▶ **WORK INSTRUCTION**:
Pictures don't belong in the copy; print all the records exactly.

____ STORED DATA

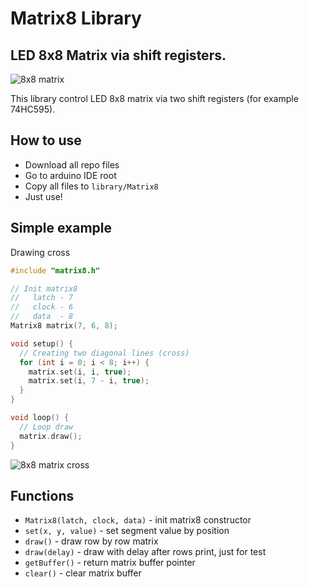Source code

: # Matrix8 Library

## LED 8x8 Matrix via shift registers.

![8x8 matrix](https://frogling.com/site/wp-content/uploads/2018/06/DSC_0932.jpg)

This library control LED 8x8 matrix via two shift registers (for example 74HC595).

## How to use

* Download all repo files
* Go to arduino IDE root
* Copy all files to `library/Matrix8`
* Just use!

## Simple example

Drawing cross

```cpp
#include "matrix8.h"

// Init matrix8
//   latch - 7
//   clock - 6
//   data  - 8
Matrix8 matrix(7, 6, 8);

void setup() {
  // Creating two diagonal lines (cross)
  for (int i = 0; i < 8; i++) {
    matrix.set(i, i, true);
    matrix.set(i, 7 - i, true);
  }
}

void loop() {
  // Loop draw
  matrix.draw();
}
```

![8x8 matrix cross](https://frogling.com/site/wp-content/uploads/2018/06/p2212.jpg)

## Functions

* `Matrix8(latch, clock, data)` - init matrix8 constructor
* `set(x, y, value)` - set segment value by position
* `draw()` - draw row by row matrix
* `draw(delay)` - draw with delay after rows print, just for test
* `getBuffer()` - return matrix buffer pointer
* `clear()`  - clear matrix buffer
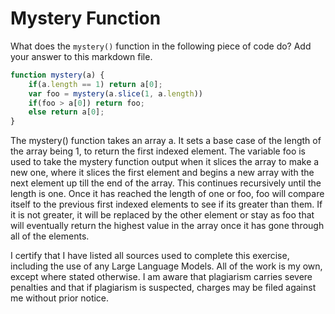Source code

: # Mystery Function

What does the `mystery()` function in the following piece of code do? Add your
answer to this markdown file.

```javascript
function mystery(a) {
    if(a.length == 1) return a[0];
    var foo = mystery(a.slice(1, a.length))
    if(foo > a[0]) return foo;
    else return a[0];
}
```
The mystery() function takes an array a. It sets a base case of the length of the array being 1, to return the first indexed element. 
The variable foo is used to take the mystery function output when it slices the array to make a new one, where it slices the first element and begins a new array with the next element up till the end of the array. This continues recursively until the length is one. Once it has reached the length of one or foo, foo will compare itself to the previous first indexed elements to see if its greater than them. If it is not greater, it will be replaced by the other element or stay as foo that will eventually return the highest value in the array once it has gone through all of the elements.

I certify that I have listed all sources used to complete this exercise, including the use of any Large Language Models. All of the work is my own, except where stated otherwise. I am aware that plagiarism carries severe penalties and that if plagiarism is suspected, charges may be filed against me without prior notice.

________

▶ **WRITTEN SOLUTION**:
Source code

: # Matrix8 Library

## LED 8x8 Matrix via shift registers.

![8x8 matrix](https://frogling.com/site/wp-content/uploads/2018/06/DSC_0932.jpg)

This library control LED 8x8 matrix via two shift registers (for example 74HC595).

## How to use

* Download all repo files
* Go to arduino IDE root
* Copy all files to `library/Matrix8`
* Just use!

## Simple example

Drawing cross

```cpp
#include "matrix8.h"

// Init matrix8
//   latch - 7
//   clock - 6
//   data  - 8
Matrix8 matrix(7, 6, 8);

void setup() {
  // Creating two diagonal lines (cross)
  for (int i = 0; i < 8; i++) {
    matrix.set(i, i, true);
    matrix.set(i, 7 - i, true);
  }
}

void loop() {
  // Loop draw
  matrix.draw();
}
```

![8x8 matrix cross](https://frogling.com/site/wp-content/uploads/2018/06/p2212.jpg)

## Functions

* `Matrix8(latch, clock, data)` - init matrix8 constructor
* `set(x, y, value)` - set segment value by position
* `draw()` - draw row by row matrix
* `draw(delay)` - draw with delay after rows print, just for test
* `getBuffer()` - return matrix buffer pointer
* `clear()`  - clear matrix buffer
Source code

: # Mystery Function

What does the `mystery()` function in the following piece of code do? Add your
answer to this markdown file.

```javascript
function mystery(a) {
    if(a.length == 1) return a[0];
    var foo = mystery(a.slice(1, a.length))
    if(foo > a[0]) return foo;
    else return a[0];
}
```
The mystery() function takes an array a. It sets a base case of the length of the array being 1, to return the first indexed element. 
The variable foo is used to take the mystery function output when it slices the array to make a new one, where it slices the first element and begins a new array with the next element up till the end of the array. This continues recursively until the length is one. Once it has reached the length of one or foo, foo will compare itself to the previous first indexed elements to see if its greater than them. If it is not greater, it will be replaced by the other element or stay as foo that will eventually return the highest value in the array once it has gone through all of the elements.

I certify that I have listed all sources used to complete this exercise, including the use of any Large Language Models. All of the work is my own, except where stated otherwise. I am aware that plagiarism carries severe penalties and that if plagiarism is suspected, charges may be filed against me without prior notice.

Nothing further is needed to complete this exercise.